NHS England is planning to go ahead with asking the highest-earning GPs to declare their income next year, including partners, salaried and locum GPs.
NHS England is understood to have shared draft guidance on the pay transparency requirement with the BMA’s GP Committee and the Association of Independent Specialist Medical Accountants (AISMA).
The draft guidance sets the threshold for earnings at which GPs have to declare at £156,000 for 2021/22; £159,000 for 2022/23; and £163,000 for 2023/24.
GP practices will need to include the requirement in new employee and sub-contractor contracts, and take reasonable steps to update existing ones, the guidance said, although they will not be responsible for ensuring it is adhered to.
The pay transparency requirement was originally delayed due to the pandemic and then again in November and April this year, when GPs faced the first and second deadlines to submit declarations.
The BMA most recently said it was pushing for a further delay, so as to not trigger the requirement from April next year.
However now the BMA’s GP Committee has been told: ‘NHSE plan to publish the guidance at the end of January/start of February 2023 to allow around three months for individuals to complete the self-declaration.’

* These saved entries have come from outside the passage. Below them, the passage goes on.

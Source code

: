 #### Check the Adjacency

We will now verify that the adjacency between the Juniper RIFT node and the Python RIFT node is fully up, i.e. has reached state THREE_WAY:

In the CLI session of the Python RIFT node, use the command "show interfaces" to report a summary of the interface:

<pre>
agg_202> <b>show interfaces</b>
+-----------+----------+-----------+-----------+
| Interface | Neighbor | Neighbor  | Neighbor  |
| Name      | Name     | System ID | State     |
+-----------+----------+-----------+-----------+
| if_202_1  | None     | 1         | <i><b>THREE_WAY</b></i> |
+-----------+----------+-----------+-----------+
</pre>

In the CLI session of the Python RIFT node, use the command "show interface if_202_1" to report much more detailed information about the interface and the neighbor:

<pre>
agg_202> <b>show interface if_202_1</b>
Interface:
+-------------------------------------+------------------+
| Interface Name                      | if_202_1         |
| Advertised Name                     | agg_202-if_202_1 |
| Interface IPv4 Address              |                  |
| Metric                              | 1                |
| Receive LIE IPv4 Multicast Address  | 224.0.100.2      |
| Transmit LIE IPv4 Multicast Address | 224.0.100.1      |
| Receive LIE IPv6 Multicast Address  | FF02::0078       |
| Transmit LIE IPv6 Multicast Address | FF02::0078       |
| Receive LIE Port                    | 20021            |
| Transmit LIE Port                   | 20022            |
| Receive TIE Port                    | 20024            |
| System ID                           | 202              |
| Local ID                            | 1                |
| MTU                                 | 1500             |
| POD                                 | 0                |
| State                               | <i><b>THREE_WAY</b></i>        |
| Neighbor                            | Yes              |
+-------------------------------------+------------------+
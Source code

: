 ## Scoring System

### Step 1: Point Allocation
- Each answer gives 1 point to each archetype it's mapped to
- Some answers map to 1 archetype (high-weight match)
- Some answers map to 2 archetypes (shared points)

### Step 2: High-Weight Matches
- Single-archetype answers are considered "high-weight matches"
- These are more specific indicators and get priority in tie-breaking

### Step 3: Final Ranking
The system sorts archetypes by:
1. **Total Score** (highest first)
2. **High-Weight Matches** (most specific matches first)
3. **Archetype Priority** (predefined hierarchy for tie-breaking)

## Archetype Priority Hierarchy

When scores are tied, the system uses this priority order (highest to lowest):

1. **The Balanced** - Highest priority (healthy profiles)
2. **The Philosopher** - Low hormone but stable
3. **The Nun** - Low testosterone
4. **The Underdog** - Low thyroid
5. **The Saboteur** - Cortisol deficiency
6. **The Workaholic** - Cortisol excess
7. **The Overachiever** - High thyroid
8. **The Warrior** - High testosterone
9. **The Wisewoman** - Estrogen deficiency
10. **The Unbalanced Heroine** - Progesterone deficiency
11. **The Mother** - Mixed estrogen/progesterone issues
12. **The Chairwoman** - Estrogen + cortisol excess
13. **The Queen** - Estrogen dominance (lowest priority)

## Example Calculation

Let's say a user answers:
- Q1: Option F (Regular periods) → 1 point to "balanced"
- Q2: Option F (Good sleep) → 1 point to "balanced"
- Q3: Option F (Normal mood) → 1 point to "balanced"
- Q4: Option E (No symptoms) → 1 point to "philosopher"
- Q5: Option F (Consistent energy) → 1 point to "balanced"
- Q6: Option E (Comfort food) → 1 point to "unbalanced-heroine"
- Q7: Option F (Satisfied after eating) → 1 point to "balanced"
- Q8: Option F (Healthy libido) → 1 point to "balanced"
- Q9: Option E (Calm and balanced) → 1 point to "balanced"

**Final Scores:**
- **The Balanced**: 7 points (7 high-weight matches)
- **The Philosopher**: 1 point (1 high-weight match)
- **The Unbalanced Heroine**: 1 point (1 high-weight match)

This timeline would mean GPs covered by the requirement would need to make their first declaration by the end of April or early May.
According to the 2020/21 GP contract, partners, salaried GPs and locums who earned more than £150,000 per year in pensionable income would be ‘listed by name and earnings bands’ publicly, although later BMA guidance had stated that only GP partners would be covered to begin with.
But the new draft guidance from NHS England lists those who will be covered by the mandate as:
- GP contract partners and contractors who are individual medical practitioners
- Partners of clinical sub-contractors and sub-contractors who are an individual (including: partners of any onward clinical sub-contractors, and any onward clinical sub-contractor who is an individual)
- Individuals who work for (are engaged by) either a contractor or clinical sub-contractor (including any onward clinical sub-contractors) under either a contract of employment; a contract for services; or or as a company officer (directors and any company secretary).
- Individuals engaged by a third party to provide clinical services (e.g. a locum engaged via an employment agency)
GP contractors are ‘required to pass on (or in some circumstances to use reasonable endeavours to pass on) the pay transparency obligation to the individuals’, the draft guidance said.
Upon announcing the pay transparency contractual change when it was first agreed with the BMA’s GP Committee, NHS England had said it came as part of a drive to ‘increase transparency on NHS earnings’.
GPs have been required to publish average individual net earnings on their practice website since 2016/17, following a previous move to increase transparency on earnings.
In response, Dr Kieran Sharrock, acting chair of GPC England at the BMA, said that ‘GP earnings need to be treated with extreme caution’ due to the current workforce crisis.
He also highlighted that many GPs will be working extra hours, thereby increasing earnings, just to keep up with high levels of patient demand.
‘Unable to hire more doctors, this means GPs are having to spread themselves more thinly, often working longer hours and putting their own welfare at risk as they try to keep up with soaring patient demand,’ he said.
He went on to argue that singling out GPs for earnings publication was unfair and without grounds.
He said: ‘There is simply no reason to single out GPs for this special treatment and it will leave GPs worried about the deliberate vilification of the profession.’
‘The BMA has repeatedly advised NHS England and the Government that this policy will only drive more doctors away from the NHS – at a time when we need staff more than ever – and that it must be scrapped to ensure that patients can continue to get the care they need,’ he added.